(Beginning of Data listing)

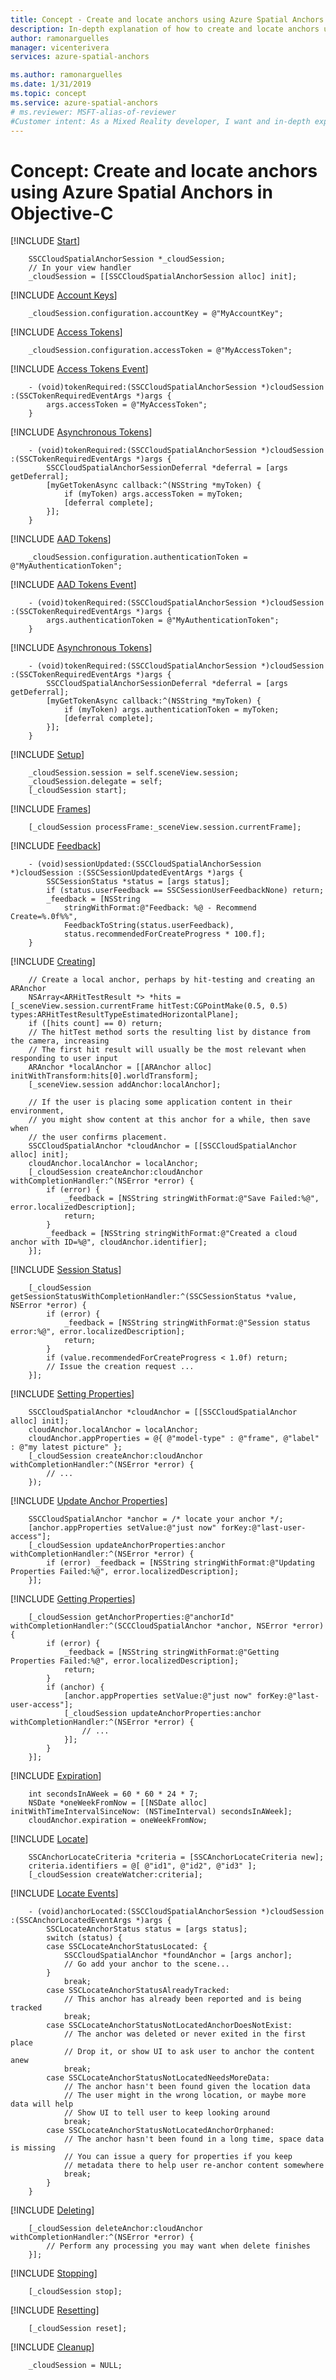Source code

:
 ```yaml
---
title: Concept - Create and locate anchors using Azure Spatial Anchors in Objective-C | Microsoft Docs
description: In-depth explanation of how to create and locate anchors using Azure Spatial Anchors in Objective-C.
author: ramonarguelles
manager: vicenterivera
services: azure-spatial-anchors

ms.author: ramonarguelles
ms.date: 1/31/2019
ms.topic: concept
ms.service: azure-spatial-anchors
# ms.reviewer: MSFT-alias-of-reviewer
#Customer intent: As a Mixed Reality developer, I want and in-depth explanation of how to create and locate anchors using Azure Spatial Anchors in Objective-C.
---
```

# Concept: Create and locate anchors using Azure Spatial Anchors in Objective-C

[!INCLUDE [Start](../../../includes/spatial-anchors-create-locate-anchors-start.md)]

```objc
    SSCCloudSpatialAnchorSession *_cloudSession;
    // In your view handler
    _cloudSession = [[SSCCloudSpatialAnchorSession alloc] init];
```

[!INCLUDE [Account Keys](../../../includes/spatial-anchors-create-locate-anchors-account-keys.md)]

```objc
    _cloudSession.configuration.accountKey = @"MyAccountKey";
```

[!INCLUDE [Access Tokens](../../../includes/spatial-anchors-create-locate-anchors-access-tokens.md)]

```objc
    _cloudSession.configuration.accessToken = @"MyAccessToken";
```

[!INCLUDE [Access Tokens Event](../../../includes/spatial-anchors-create-locate-anchors-access-tokens-event.md)]

```objc
    - (void)tokenRequired:(SSCCloudSpatialAnchorSession *)cloudSession :(SSCTokenRequiredEventArgs *)args {
        args.accessToken = @"MyAccessToken";
    }
```

[!INCLUDE [Asynchronous Tokens](../../../includes/spatial-anchors-create-locate-anchors-asynchronous-tokens.md)]

```objc
    - (void)tokenRequired:(SSCCloudSpatialAnchorSession *)cloudSession :(SSCTokenRequiredEventArgs *)args {
        SSCCloudSpatialAnchorSessionDeferral *deferral = [args getDeferral];
        [myGetTokenAsync callback:^(NSString *myToken) {
            if (myToken) args.accessToken = myToken;
            [deferral complete];
        }];
    }
```

[!INCLUDE [AAD Tokens](../../../includes/spatial-anchors-create-locate-anchors-aad-tokens.md)]

```objc
    _cloudSession.configuration.authenticationToken = @"MyAuthenticationToken";
```

[!INCLUDE [AAD Tokens Event](../../../includes/spatial-anchors-create-locate-anchors-aad-tokens-event.md)]

```objc
    - (void)tokenRequired:(SSCCloudSpatialAnchorSession *)cloudSession :(SSCTokenRequiredEventArgs *)args {
        args.authenticationToken = @"MyAuthenticationToken";
    }
```

[!INCLUDE [Asynchronous Tokens](../../../includes/spatial-anchors-create-locate-anchors-asynchronous-tokens.md)]

```objc
    - (void)tokenRequired:(SSCCloudSpatialAnchorSession *)cloudSession :(SSCTokenRequiredEventArgs *)args {
        SSCCloudSpatialAnchorSessionDeferral *deferral = [args getDeferral];
        [myGetTokenAsync callback:^(NSString *myToken) {
            if (myToken) args.authenticationToken = myToken;
            [deferral complete];
        }];
    }
```

[!INCLUDE [Setup](../../../includes/spatial-anchors-create-locate-anchors-setup.md)]

```objc0
    _cloudSession.session = self.sceneView.session;
    _cloudSession.delegate = self;
    [_cloudSession start];
```

[!INCLUDE [Frames](../../../includes/spatial-anchors-create-locate-anchors-frames.md)]

```objc
    [_cloudSession processFrame:_sceneView.session.currentFrame];
```

[!INCLUDE [Feedback](../../../includes/spatial-anchors-create-locate-anchors-feedback.md)]

```objc
    - (void)sessionUpdated:(SSCCloudSpatialAnchorSession *)cloudSession :(SSCSessionUpdatedEventArgs *)args {
        SSCSessionStatus *status = [args status];
        if (status.userFeedback == SSCSessionUserFeedbackNone) return;
        _feedback = [NSString
            stringWithFormat:@"Feedback: %@ - Recommend Create=%.0f%%",
            FeedbackToString(status.userFeedback),
            status.recommendedForCreateProgress * 100.f];
    }
```

[!INCLUDE [Creating](../../../includes/spatial-anchors-create-locate-anchors-creating.md)]

```objc
    // Create a local anchor, perhaps by hit-testing and creating an ARAnchor
    NSArray<ARHitTestResult *> *hits = [_sceneView.session.currentFrame hitTest:CGPointMake(0.5, 0.5) types:ARHitTestResultTypeEstimatedHorizontalPlane];
    if ([hits count] == 0) return;
    // The hitTest method sorts the resulting list by distance from the camera, increasing
    // The first hit result will usually be the most relevant when responding to user input
    ARAnchor *localAnchor = [[ARAnchor alloc] initWithTransform:hits[0].worldTransform];
    [_sceneView.session addAnchor:localAnchor];

    // If the user is placing some application content in their environment,
    // you might show content at this anchor for a while, then save when
    // the user confirms placement.
    SSCCloudSpatialAnchor *cloudAnchor = [[SSCCloudSpatialAnchor alloc] init];
    cloudAnchor.localAnchor = localAnchor;
    [_cloudSession createAnchor:cloudAnchor withCompletionHandler:^(NSError *error) {
        if (error) {
            _feedback = [NSString stringWithFormat:@"Save Failed:%@", error.localizedDescription];
            return;
        }
        _feedback = [NSString stringWithFormat:@"Created a cloud anchor with ID=%@", cloudAnchor.identifier];
    }];
```

[!INCLUDE [Session Status](../../../includes/spatial-anchors-create-locate-anchors-session-status.md)]

```objc
    [_cloudSession getSessionStatusWithCompletionHandler:^(SSCSessionStatus *value, NSError *error) {
        if (error) {
            _feedback = [NSString stringWithFormat:@"Session status error:%@", error.localizedDescription];
            return;
        }
        if (value.recommendedForCreateProgress < 1.0f) return;
        // Issue the creation request ...
    }];
```

[!INCLUDE [Setting Properties](../../../includes/spatial-anchors-create-locate-anchors-setting-properties.md)]

```objc
    SSCCloudSpatialAnchor *cloudAnchor = [[SSCCloudSpatialAnchor alloc] init];
    cloudAnchor.localAnchor = localAnchor;
    cloudAnchor.appProperties = @{ @"model-type" : @"frame", @"label" : @"my latest picture" };
    [_cloudSession createAnchor:cloudAnchor withCompletionHandler:^(NSError *error) {
        // ...
    });
```

[!INCLUDE [Update Anchor Properties](../../../includes/spatial-anchors-create-locate-anchors-updating-properties.md)]

```objc
    SSCCloudSpatialAnchor *anchor = /* locate your anchor */;
    [anchor.appProperties setValue:@"just now" forKey:@"last-user-access"];
    [_cloudSession updateAnchorProperties:anchor withCompletionHandler:^(NSError *error) {
        if (error) _feedback = [NSString stringWithFormat:@"Updating Properties Failed:%@", error.localizedDescription];
    }];
```

[!INCLUDE [Getting Properties](../../../includes/spatial-anchors-create-locate-anchors-getting-properties.md)]

```objc
    [_cloudSession getAnchorProperties:@"anchorId" withCompletionHandler:^(SCCCloudSpatialAnchor *anchor, NSError *error) {
        if (error) {
            _feedback = [NSString stringWithFormat:@"Getting Properties Failed:%@", error.localizedDescription];
            return;
        }
        if (anchor) {
            [anchor.appProperties setValue:@"just now" forKey:@"last-user-access"];
            [_cloudSession updateAnchorProperties:anchor withCompletionHandler:^(NSError *error) {
                // ...
            }];
        }
    }];
```

[!INCLUDE [Expiration](../../../includes/spatial-anchors-create-locate-anchors-expiration.md)]

```objc
    int secondsInAWeek = 60 * 60 * 24 * 7;
    NSDate *oneWeekFromNow = [[NSDate alloc] initWithTimeIntervalSinceNow: (NSTimeInterval) secondsInAWeek];
    cloudAnchor.expiration = oneWeekFromNow;
```

[!INCLUDE [Locate](../../../includes/spatial-anchors-create-locate-anchors-locating.md)]

```objc
    SSCAnchorLocateCriteria *criteria = [SSCAnchorLocateCriteria new];
    criteria.identifiers = @[ @"id1", @"id2", @"id3" ];
    [_cloudSession createWatcher:criteria];
```

[!INCLUDE [Locate Events](../../../includes/spatial-anchors-create-locate-anchors-locating-events.md)]

```objc
    - (void)anchorLocated:(SSCCloudSpatialAnchorSession *)cloudSession :(SSCAnchorLocatedEventArgs *)args {
        SSCLocateAnchorStatus status = [args status];
        switch (status) {
        case SSCLocateAnchorStatusLocated: {
            SSCCloudSpatialAnchor *foundAnchor = [args anchor];
            // Go add your anchor to the scene...
        }
            break;
        case SSCLocateAnchorStatusAlreadyTracked:
            // This anchor has already been reported and is being tracked
            break;
        case SSCLocateAnchorStatusNotLocatedAnchorDoesNotExist:
            // The anchor was deleted or never exited in the first place
            // Drop it, or show UI to ask user to anchor the content anew
            break;
        case SSCLocateAnchorStatusNotLocatedNeedsMoreData:
            // The anchor hasn't been found given the location data
            // The user might in the wrong location, or maybe more data will help
            // Show UI to tell user to keep looking around
            break;
        case SSCLocateAnchorStatusNotLocatedAnchorOrphaned:
            // The anchor hasn't been found in a long time, space data is missing
            // You can issue a query for properties if you keep
            // metadata there to help user re-anchor content somewhere
            break;
        }
    }
```

[!INCLUDE [Deleting](../../../includes/spatial-anchors-create-locate-anchors-deleting.md)]

```objc
    [_cloudSession deleteAnchor:cloudAnchor withCompletionHandler:^(NSError *error) {
        // Perform any processing you may want when delete finishes
    }];
```

[!INCLUDE [Stopping](../../../includes/spatial-anchors-create-locate-anchors-stopping.md)]

```objc
    [_cloudSession stop];
```

[!INCLUDE [Resetting](../../../includes/spatial-anchors-create-locate-anchors-resetting.md)]

```objc
    [_cloudSession reset];
```

[!INCLUDE [Cleanup](../../../includes/spatial-anchors-create-locate-anchors-cleanup.md)]

```objc
    _cloudSession = NULL;
```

(End of Data listing)

[Exercise details]: Your answer should be only the number of lines, in the entries above, that include "recommendedForCreateProgress".

[Expected answer]: 2